I was happy to see my own view reinforced in the classic book, “Innovation Thinking Methods for the Modern Entrepreneur,” by long-time entrepreneur and innovation expert Osama A. Hashmi. He provides dozens of ideas and examples to illustrate how this discipline can work, and the power it brings to any organization. Here are ten key lessons from his book that we can all learn from:
- Utilize first principles thinking. The idea is to seek fundamental truths that will always remain true, after you remove all the things that don’t necessarily have to remain true. Then, when you are unable to remove more layers, you can build up to the fastest and most efficient way of getting that base thing done. Elon Musk recommends this approach.
- Practice the one-sentence method. Distilling a field of work down to a single sentence describing the core elements helps to innovate and keep ahead of the curve. If you keep fixated on that core essence, and figure out the rest along the way, you have a better chance of innovating and trying out new things. That’s how an industry reinvents itself.

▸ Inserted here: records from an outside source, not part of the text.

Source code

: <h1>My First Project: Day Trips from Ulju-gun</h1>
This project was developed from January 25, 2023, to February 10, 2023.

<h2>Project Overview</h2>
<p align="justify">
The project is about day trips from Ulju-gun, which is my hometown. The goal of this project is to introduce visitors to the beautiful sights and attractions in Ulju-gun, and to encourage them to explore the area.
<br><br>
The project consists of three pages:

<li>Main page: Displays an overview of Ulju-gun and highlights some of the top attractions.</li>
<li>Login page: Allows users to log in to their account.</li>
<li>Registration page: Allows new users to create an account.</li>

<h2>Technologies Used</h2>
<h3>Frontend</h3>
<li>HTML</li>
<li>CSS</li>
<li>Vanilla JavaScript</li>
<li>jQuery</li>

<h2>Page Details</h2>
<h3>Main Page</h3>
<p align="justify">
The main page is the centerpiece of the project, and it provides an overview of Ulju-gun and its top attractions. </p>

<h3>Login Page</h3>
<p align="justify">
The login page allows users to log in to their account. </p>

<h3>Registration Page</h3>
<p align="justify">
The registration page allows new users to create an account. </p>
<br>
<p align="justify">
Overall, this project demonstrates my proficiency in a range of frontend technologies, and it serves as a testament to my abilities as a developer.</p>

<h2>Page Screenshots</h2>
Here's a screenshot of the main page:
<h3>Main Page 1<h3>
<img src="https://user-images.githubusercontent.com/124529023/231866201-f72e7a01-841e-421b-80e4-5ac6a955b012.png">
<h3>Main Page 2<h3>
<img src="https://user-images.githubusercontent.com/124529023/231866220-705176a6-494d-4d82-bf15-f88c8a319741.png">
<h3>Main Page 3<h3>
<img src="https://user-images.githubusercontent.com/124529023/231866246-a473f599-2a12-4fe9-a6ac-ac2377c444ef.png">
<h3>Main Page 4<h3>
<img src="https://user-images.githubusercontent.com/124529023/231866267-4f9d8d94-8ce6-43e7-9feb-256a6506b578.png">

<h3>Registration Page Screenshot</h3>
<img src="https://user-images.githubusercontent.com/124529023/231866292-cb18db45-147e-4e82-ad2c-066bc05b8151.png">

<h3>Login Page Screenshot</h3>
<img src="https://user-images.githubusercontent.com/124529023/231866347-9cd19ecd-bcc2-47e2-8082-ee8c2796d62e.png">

- The future history assessment approach. Start the product design process by thinking about what a historian in the future would look back on as the one big thing that changed everything. This idea helps to distill down the most important things to make or sell in a product. Amazon uses this technique internally for all new product design efforts.
- Challenge the fundamental assumption. Ferret out the fundamental assumptions that everyone keeps making whenever they make a product of this type. Brainstorm with the intent of changing these assumptions, and radical innovation will follow. An example is the evolution of computer control to screen touches and gestures, versus keys and mice.
- Outsource services back to the customer. Pervasive access to the Internet and social media have allowed customers to take an active role in helping other customers, with customer support, requirements definition, and open source development. This has facilitated innovation in responsiveness, as well as profitability. The trend has only begun.
- Re-analyze the context of the last change. We tend to view present and future solutions in today’s context, rather than the context of the last change. Market dynamics change rapidly, so thinking back to why things changed in a previous time can generate new and innovative approaches, based on the new market context and technologies.
- Force original intent thinking. When people live in a certain status quo long enough, they start to forget what they originally set out to do. “It has always been this way” becomes the way of thinking and stalls innovation. When you provide a solution that gets customers closer to their original intent, they’ll be quick to drop current lessor solutions.
- Force the innovator’s dilemma on competitors. This is the concept that successful competitors have a hard time investing in new products that will cannibalize their existing core business. Focus thinking on what you can innovate, and how you can position it in the market to make it impossible for incumbents to follow without killing themselves.
- Explore the negative space of possibility. For innovation-thinking, what people are doing today or even wanting today may not be an interesting-enough question. What’s more interesting is what people are not doing today, or what they should be using to make their lives drastically better. Don’t just chase the space that already exists.
- Pick an impossible target and get mad about it. The obsession of solving a problem once and for all frames a certain type of thinking – one where you start to feel that no other product or company in that market gets it, and no one else has been able to crack it because all the solutions are awful. Now you have the right mindset to break barriers.